▸ Instructions to follow: Taking the listing below, restate word for word each line from the line with "### 第二阶段（FinalPartitioned）" to the line with "DataFusion 会利用聚合算子的输入在 group", ends included, and stop there.

▸ Data extracts:
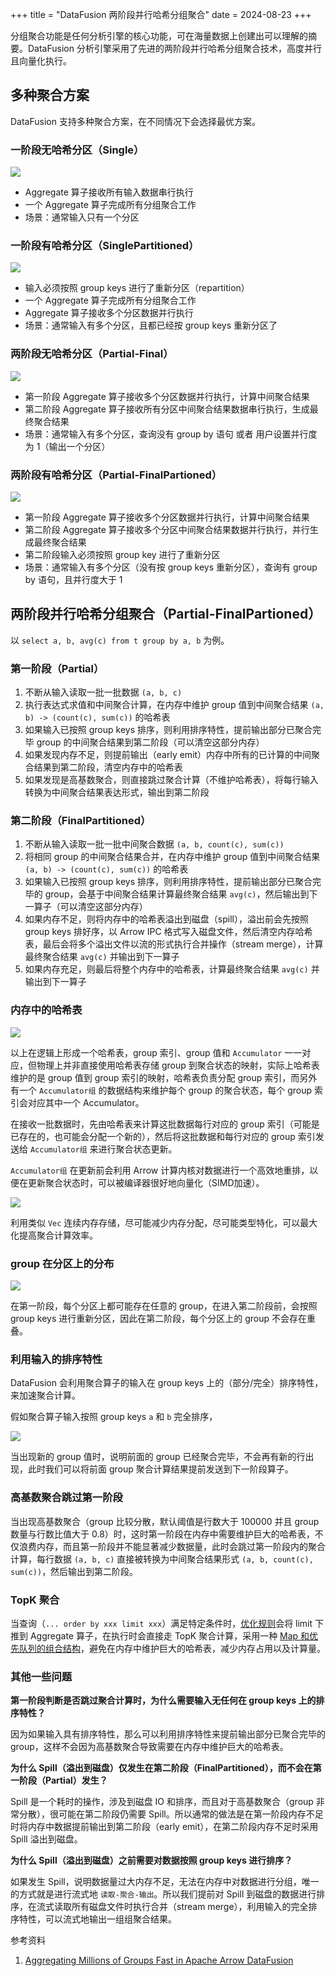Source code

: +++
title = "DataFusion 两阶段并行哈希分组聚合"
date = 2024-08-23
+++

分组聚合功能是任何分析引擎的核心功能，可在海量数据上创建出可以理解的摘要。DataFusion 分析引擎采用了先进的两阶段并行哈希分组聚合技术，高度并行且向量化执行。

## 多种聚合方案
DataFusion 支持多种聚合方案，在不同情况下会选择最优方案。

### 一阶段无哈希分区（Single）
![](./datafusion-aggregation-single.drawio.png)
- Aggregate 算子接收所有输入数据串行执行
- 一个 Aggregate 算子完成所有分组聚合工作
- 场景：通常输入只有一个分区

### 一阶段有哈希分区（SinglePartitioned）
![](./datafusion-aggregation-single-partitioned.drawio.png)
- 输入必须按照 group keys 进行了重新分区（repartition）
- 一个 Aggregate 算子完成所有分组聚合工作
- Aggregate 算子接收多个分区数据并行执行
- 场景：通常输入有多个分区，且都已经按 group keys 重新分区了

### 两阶段无哈希分区（Partial-Final）
![](./datafusion-aggregation-partial-final.drawio.png)
- 第一阶段 Aggregate 算子接收多个分区数据并行执行，计算中间聚合结果
- 第二阶段 Aggregate 算子接收所有分区中间聚合结果数据串行执行，生成最终聚合结果
- 场景：通常输入有多个分区，查询没有 group by 语句 或者 用户设置并行度为 1（输出一个分区）

### 两阶段有哈希分区（Partial-FinalPartioned）
![](./datafusion-aggregation-partial-final-partitioned.drawio.png)
- 第一阶段 Aggregate 算子接收多个分区数据并行执行，计算中间聚合结果
- 第二阶段 Aggregate 算子接收多个分区中间聚合结果数据并行执行，并行生成最终聚合结果
- 第二阶段输入必须按照 group key 进行了重新分区
- 场景：通常输入有多个分区（没有按 group keys 重新分区），查询有 group by 语句，且并行度大于 1

## 两阶段并行哈希分组聚合（Partial-FinalPartioned）

以 `select a, b, avg(c) from t group by a, b` 为例。

### 第一阶段（Partial）

1. 不断从输入读取一批一批数据 `(a, b, c)`
2. 执行表达式求值和中间聚合计算，在内存中维护 group 值到中间聚合结果 `(a, b) -> (count(c), sum(c))` 的哈希表
3. 如果输入已按照 group keys 排序，则利用排序特性，提前输出部分已聚合完毕 group 的中间聚合结果到第二阶段（可以清空这部分内存）
4. 如果发现内存不足，则提前输出（early emit）内存中所有的已计算的中间聚合结果到第二阶段，清空内存中的哈希表
5. 如果发现是高基数聚合，则直接跳过聚合计算（不维护哈希表），将每行输入转换为中间聚合结果表达形式，输出到第二阶段

### 第二阶段（FinalPartitioned）

1. 不断从输入读取一批一批中间聚合数据 `(a, b, count(c), sum(c))`
2. 将相同 group 的中间聚合结果合并，在内存中维护 group 值到中间聚合结果 `(a, b) -> (count(c), sum(c))` 的哈希表
3. 如果输入已按照 group keys 排序，则利用排序特性，提前输出部分已聚合完毕的 group，会基于中间聚合结果计算最终聚合结果 `avg(c)`，然后输出到下一算子（可以清空这部分内存）
4. 如果内存不足，则将内存中的哈希表溢出到磁盘（spill），溢出前会先按照 group keys 排好序，以 Arrow IPC 格式写入磁盘文件，然后清空内存哈希表，最后会将多个溢出文件以流的形式执行合并操作（stream merge），计算最终聚合结果 `avg(c)` 并输出到下一算子
5. 如果内存充足，则最后将整个内存中的哈希表，计算最终聚合结果 `avg(c)` 并输出到下一算子

### 内存中的哈希表
![](./datafusion-aggregation-hashtable.drawio.png)

以上在逻辑上形成一个哈希表，group 索引、group 值和 `Accumulator` 一一对应，但物理上并非直接使用哈希表存储 group 到聚合状态的映射，实际上哈希表维护的是 group 值到 group 索引的映射，哈希表负责分配 group 索引，而另外有一个 `Accumulator组` 的数据结构来维护每个 group 的聚合状态，每个 group 索引会对应其中一个 Accumulator。

在接收一批数据时，先由哈希表来计算这批数据每行对应的 group 索引（可能是已存在的，也可能会分配一个新的），然后将这批数据和每行对应的 group 索引发送给 `Accumulator组` 来进行聚合状态更新。

`Accumulator组` 在更新前会利用 Arrow 计算内核对数据进行一个高效地重排，以便在更新聚合状态时，可以被编译器很好地向量化（SIMD加速）。

![](./datafusion-aggregation-reorder-accumulator-input.drawio.png)

利用类似 `Vec` 连续内存存储，尽可能减少内存分配，尽可能类型特化，可以最大化提高聚合计算效率。

### group 在分区上的分布
![](./datafusion-aggregation-group-distribution.drawio.png)

在第一阶段，每个分区上都可能存在任意的 group，在进入第二阶段前，会按照 group keys 进行重新分区，因此在第二阶段，每个分区上的 group 不会存在重叠。

### 利用输入的排序特性
DataFusion 会利用聚合算子的输入在 group keys 上的（部分/完全）排序特性，来加速聚合计算。

假如聚合算子输入按照 group keys `a` 和 `b` 完全排序，

![](./datafusion-aggregation-full-group-ordering.drawio.png)

当出现新的 group 值时，说明前面的 group 已经聚合完毕，不会再有新的行出现，此时我们可以将前面 group 聚合计算结果提前发送到下一阶段算子。

### 高基数聚合跳过第一阶段

当出现高基数聚合（group 比较分散，默认阈值是行数大于 100000 并且 group 数量与行数比值大于 0.8）时，这时第一阶段在内存中需要维护巨大的哈希表，不仅浪费内存，而且第一阶段并不能显著减少数据量，此时会跳过第一阶段内的聚合计算，每行数据 `(a, b, c)` 直接被转换为中间聚合结果形式 `(a, b, count(c), sum(c))`，然后输出到第二阶段。

### TopK 聚合
当查询（`... order by xxx limit xxx`）满足特定条件时，[优化规则](https://github.com/apache/datafusion/blob/a4445283dbff1b74a6b4d9ecfa1016857dc6207e/datafusion/core/src/physical_optimizer/topk_aggregation.rs)会将 limit 下推到 Aggregate 算子，在执行时会直接走 TopK 聚合计算，采用一种 [Map 和优先队列的组合结构](https://github.com/apache/datafusion/blob/a4445283dbff1b74a6b4d9ecfa1016857dc6207e/datafusion/physical-plan/src/aggregates/topk/priority_map.rs)，避免在内存中维护巨大的哈希表，减少内存占用以及计算量。

### 其他一些问题

**第一阶段判断是否跳过聚合计算时，为什么需要输入无任何在 group keys 上的排序特性？**

因为如果输入具有排序特性，那么可以利用排序特性来提前输出部分已聚合完毕的 group，这样不会因为高基数聚合导致需要在内存中维护巨大的哈希表。

**为什么 Spill（溢出到磁盘）仅发生在第二阶段（FinalPartitioned），而不会在第一阶段（Partial）发生？**

Spill 是一个耗时的操作，涉及到磁盘 IO 和排序，而且对于高基数聚合（group 非常分散），很可能在第二阶段仍需要 Spill。所以通常的做法是在第一阶段内存不足时将内存中数据提前输出到第二阶段（early emit），在第二阶段内存不足时采用 Spill 溢出到磁盘。

**为什么 Spill（溢出到磁盘）之前需要对数据按照 group keys 进行排序？**

如果发生 Spill，说明数据量过大内存不足，无法在内存中对数据进行分组，唯一的方式就是进行流式地 `读取-聚合-输出`。所以我们提前对 Spill 到磁盘的数据进行排序，在流式读取所有磁盘文件时执行合并（stream merge），利用输入的完全排序特性，可以流式地输出一组组聚合结果。

参考资料
1. [Aggregating Millions of Groups Fast in Apache Arrow DataFusion](https://arrow.apache.org/blog/2023/08/05/datafusion_fast_grouping/)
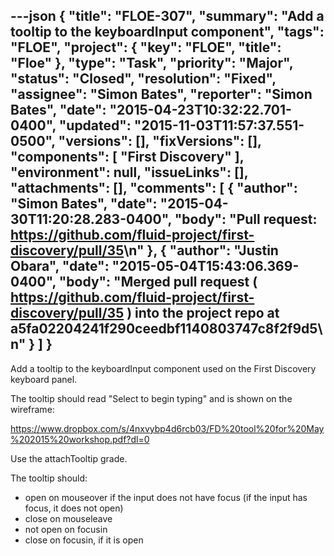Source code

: ---json
{
  "title": "FLOE-307",
  "summary": "Add a tooltip to the keyboardInput component",
  "tags": "FLOE",
  "project": {
    "key": "FLOE",
    "title": "Floe"
  },
  "type": "Task",
  "priority": "Major",
  "status": "Closed",
  "resolution": "Fixed",
  "assignee": "Simon Bates",
  "reporter": "Simon Bates",
  "date": "2015-04-23T10:32:22.701-0400",
  "updated": "2015-11-03T11:57:37.551-0500",
  "versions": [],
  "fixVersions": [],
  "components": [
    "First Discovery"
  ],
  "environment": null,
  "issueLinks": [],
  "attachments": [],
  "comments": [
    {
      "author": "Simon Bates",
      "date": "2015-04-30T11:20:28.283-0400",
      "body": "Pull request: <https://github.com/fluid-project/first-discovery/pull/35>\n"
    },
    {
      "author": "Justin Obara",
      "date": "2015-05-04T15:43:06.369-0400",
      "body": "Merged pull request ( <https://github.com/fluid-project/first-discovery/pull/35> ) into the project repo at a5fa02204241f290ceedbf1140803747c8f2f9d5\n"
    }
  ]
}
---
Add a tooltip to the keyboardInput component used on the First Discovery keyboard panel.

The tooltip should read "Select to begin typing" and is shown on the wireframe:

<https://www.dropbox.com/s/4nxvybp4d6rcb03/FD%20tool%20for%20May%202015%20workshop.pdf?dl=0>

Use the attachTooltip grade.

The tooltip should:

* open on mouseover if the input does not have focus (if the input has focus, it does not open)
* close on mouseleave
* not open on focusin
* close on focusin, if it is open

▸ Output of the task:
### 第二阶段（FinalPartitioned）

1. 不断从输入读取一批一批中间聚合数据 `(a, b, count(c), sum(c))`
2. 将相同 group 的中间聚合结果合并，在内存中维护 group 值到中间聚合结果 `(a, b) -> (count(c), sum(c))` 的哈希表
3. 如果输入已按照 group keys 排序，则利用排序特性，提前输出部分已聚合完毕的 group，会基于中间聚合结果计算最终聚合结果 `avg(c)`，然后输出到下一算子（可以清空这部分内存）
4. 如果内存不足，则将内存中的哈希表溢出到磁盘（spill），溢出前会先按照 group keys 排好序，以 Arrow IPC 格式写入磁盘文件，然后清空内存哈希表，最后会将多个溢出文件以流的形式执行合并操作（stream merge），计算最终聚合结果 `avg(c)` 并输出到下一算子
5. 如果内存充足，则最后将整个内存中的哈希表，计算最终聚合结果 `avg(c)` 并输出到下一算子

### 内存中的哈希表
![](./datafusion-aggregation-hashtable.drawio.png)

以上在逻辑上形成一个哈希表，group 索引、group 值和 `Accumulator` 一一对应，但物理上并非直接使用哈希表存储 group 到聚合状态的映射，实际上哈希表维护的是 group 值到 group 索引的映射，哈希表负责分配 group 索引，而另外有一个 `Accumulator组` 的数据结构来维护每个 group 的聚合状态，每个 group 索引会对应其中一个 Accumulator。

在接收一批数据时，先由哈希表来计算这批数据每行对应的 group 索引（可能是已存在的，也可能会分配一个新的），然后将这批数据和每行对应的 group 索引发送给 `Accumulator组` 来进行聚合状态更新。

`Accumulator组` 在更新前会利用 Arrow 计算内核对数据进行一个高效地重排，以便在更新聚合状态时，可以被编译器很好地向量化（SIMD加速）。

![](./datafusion-aggregation-reorder-accumulator-input.drawio.png)

利用类似 `Vec` 连续内存存储，尽可能减少内存分配，尽可能类型特化，可以最大化提高聚合计算效率。

### group 在分区上的分布
![](./datafusion-aggregation-group-distribution.drawio.png)

在第一阶段，每个分区上都可能存在任意的 group，在进入第二阶段前，会按照 group keys 进行重新分区，因此在第二阶段，每个分区上的 group 不会存在重叠。

### 利用输入的排序特性
DataFusion 会利用聚合算子的输入在 group keys 上的（部分/完全）排序特性，来加速聚合计算。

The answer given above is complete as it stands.